(Exercise requirements):
Return a copy of every line in the records that includes the word "ready".
____
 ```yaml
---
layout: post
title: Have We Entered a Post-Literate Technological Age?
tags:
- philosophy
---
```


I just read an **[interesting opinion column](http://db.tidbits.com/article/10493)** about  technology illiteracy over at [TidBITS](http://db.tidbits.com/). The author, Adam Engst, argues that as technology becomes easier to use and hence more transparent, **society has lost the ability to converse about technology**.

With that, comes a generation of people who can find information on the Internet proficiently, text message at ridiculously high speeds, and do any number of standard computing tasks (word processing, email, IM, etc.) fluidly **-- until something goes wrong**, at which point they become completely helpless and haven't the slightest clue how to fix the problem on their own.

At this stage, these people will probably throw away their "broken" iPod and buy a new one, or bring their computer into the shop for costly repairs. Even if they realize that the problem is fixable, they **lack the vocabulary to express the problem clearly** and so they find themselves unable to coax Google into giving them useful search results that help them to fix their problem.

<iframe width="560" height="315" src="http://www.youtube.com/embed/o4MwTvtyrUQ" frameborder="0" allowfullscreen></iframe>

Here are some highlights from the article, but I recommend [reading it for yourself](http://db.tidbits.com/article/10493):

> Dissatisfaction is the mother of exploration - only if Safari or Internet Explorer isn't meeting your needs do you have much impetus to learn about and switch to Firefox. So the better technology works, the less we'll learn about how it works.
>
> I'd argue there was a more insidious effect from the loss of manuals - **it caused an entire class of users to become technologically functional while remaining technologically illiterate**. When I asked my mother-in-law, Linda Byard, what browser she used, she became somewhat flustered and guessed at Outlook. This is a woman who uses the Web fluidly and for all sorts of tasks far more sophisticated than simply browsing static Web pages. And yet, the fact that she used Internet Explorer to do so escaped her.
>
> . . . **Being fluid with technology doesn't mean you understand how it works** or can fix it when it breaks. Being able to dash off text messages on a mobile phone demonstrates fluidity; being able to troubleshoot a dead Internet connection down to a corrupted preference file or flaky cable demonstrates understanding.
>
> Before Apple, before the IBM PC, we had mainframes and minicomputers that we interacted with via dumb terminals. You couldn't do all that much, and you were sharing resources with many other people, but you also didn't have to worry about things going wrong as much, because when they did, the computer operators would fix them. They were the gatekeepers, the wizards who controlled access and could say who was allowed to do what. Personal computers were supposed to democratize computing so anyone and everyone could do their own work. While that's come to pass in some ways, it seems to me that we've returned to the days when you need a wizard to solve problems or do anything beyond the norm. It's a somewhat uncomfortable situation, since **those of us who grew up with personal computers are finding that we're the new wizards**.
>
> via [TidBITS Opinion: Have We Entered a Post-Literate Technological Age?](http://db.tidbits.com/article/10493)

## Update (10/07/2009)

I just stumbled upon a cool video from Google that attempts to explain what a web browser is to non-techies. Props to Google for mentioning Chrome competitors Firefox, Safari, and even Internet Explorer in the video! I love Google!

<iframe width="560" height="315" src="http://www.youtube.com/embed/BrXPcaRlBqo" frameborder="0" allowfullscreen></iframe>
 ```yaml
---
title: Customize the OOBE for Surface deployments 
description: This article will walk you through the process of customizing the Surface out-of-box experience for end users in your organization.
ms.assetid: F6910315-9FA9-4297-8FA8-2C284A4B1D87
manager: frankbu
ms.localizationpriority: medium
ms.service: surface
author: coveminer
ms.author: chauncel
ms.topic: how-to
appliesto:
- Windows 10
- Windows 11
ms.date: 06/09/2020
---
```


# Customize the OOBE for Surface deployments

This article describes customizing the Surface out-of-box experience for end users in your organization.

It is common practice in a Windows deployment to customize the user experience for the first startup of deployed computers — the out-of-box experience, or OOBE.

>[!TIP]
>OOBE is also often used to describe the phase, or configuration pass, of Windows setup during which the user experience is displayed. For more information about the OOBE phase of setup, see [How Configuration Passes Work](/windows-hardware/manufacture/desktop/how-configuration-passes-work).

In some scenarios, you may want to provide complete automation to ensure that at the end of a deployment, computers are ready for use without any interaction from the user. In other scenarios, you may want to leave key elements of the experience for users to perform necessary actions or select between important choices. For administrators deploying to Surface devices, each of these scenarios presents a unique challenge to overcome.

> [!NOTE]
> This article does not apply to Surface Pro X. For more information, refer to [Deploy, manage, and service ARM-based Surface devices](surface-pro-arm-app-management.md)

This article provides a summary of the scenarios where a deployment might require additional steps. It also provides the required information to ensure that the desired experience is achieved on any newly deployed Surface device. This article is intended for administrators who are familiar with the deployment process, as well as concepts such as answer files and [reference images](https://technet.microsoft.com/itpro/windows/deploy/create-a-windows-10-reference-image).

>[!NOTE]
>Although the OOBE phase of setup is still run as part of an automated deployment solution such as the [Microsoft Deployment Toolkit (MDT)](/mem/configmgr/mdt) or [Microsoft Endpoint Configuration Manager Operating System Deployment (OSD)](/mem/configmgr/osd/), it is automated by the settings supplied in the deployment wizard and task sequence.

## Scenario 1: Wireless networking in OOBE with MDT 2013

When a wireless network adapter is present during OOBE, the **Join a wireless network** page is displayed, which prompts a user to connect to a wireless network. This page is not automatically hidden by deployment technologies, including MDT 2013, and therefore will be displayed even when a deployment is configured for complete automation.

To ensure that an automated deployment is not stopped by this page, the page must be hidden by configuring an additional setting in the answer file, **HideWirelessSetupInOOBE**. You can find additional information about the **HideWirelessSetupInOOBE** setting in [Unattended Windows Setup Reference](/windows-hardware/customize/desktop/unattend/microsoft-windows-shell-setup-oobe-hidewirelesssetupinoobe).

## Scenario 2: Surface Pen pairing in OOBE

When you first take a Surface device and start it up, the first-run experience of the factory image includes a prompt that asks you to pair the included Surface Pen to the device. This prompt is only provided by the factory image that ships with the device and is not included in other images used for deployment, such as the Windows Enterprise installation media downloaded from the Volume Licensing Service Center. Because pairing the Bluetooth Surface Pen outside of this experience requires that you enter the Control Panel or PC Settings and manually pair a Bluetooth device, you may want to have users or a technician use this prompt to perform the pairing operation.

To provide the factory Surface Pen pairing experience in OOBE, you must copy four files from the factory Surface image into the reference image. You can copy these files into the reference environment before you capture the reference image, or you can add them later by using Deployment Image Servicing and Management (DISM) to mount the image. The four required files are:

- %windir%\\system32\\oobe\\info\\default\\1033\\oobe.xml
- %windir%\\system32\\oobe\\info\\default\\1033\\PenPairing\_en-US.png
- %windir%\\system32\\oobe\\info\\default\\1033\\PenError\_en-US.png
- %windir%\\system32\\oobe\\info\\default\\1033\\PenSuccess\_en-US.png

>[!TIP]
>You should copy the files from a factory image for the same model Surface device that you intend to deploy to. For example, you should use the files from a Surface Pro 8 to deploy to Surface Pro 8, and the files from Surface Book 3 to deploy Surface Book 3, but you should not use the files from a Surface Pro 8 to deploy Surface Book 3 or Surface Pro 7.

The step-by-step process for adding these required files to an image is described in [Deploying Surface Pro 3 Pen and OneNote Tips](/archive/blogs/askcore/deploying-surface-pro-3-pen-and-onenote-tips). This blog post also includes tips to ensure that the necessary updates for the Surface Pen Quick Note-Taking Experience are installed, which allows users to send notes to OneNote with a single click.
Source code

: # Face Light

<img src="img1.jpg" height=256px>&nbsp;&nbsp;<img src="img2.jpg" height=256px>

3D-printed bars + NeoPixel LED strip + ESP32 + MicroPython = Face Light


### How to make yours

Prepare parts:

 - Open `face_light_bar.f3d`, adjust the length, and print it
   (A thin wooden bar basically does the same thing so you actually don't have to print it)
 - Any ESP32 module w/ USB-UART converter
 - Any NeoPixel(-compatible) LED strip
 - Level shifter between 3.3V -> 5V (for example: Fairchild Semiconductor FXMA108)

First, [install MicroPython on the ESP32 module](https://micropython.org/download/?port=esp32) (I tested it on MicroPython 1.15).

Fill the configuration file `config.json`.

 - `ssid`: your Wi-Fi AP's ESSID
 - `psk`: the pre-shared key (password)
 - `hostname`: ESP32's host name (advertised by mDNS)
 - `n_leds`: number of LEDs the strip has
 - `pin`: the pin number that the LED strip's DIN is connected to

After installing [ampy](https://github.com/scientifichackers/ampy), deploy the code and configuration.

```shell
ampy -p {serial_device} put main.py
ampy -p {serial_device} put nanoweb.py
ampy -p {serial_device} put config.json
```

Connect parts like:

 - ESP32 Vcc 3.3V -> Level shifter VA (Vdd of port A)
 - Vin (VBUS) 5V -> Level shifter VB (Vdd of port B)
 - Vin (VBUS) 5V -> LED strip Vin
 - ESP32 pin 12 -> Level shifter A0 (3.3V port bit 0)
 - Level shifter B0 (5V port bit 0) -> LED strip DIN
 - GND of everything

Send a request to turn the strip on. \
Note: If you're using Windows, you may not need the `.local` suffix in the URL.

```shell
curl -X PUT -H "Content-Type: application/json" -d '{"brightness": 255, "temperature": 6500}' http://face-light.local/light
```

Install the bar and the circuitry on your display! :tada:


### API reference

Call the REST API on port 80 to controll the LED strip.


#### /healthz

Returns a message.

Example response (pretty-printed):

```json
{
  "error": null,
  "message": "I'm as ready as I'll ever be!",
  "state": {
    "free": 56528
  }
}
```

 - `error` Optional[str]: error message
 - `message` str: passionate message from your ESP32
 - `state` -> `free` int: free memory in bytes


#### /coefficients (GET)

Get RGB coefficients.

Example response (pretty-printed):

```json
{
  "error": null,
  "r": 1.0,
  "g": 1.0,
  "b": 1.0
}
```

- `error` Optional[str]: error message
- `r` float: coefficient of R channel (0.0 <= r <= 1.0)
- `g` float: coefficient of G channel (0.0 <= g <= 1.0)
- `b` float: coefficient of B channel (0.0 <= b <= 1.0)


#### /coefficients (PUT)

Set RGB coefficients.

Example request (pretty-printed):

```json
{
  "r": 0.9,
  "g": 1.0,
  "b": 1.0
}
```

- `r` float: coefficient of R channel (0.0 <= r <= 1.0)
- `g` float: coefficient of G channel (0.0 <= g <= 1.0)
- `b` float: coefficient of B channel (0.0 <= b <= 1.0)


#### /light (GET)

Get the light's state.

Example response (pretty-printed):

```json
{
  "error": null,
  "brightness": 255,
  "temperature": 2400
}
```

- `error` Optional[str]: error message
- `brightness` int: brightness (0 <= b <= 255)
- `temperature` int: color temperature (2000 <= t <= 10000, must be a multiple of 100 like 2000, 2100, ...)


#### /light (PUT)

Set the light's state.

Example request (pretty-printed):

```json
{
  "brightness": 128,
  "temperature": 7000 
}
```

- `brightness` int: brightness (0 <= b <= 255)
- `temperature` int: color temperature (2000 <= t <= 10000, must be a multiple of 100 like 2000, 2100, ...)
____
(Answer box):
In some scenarios, you may want to provide complete automation to ensure that at the end of a deployment, computers are ready for use without any interaction from the user. In other scenarios, you may want to leave key elements of the experience for users to perform necessary actions or select between important choices. For administrators deploying to Surface devices, each of these scenarios presents a unique challenge to overcome.
  "message": "I'm as ready as I'll ever be!",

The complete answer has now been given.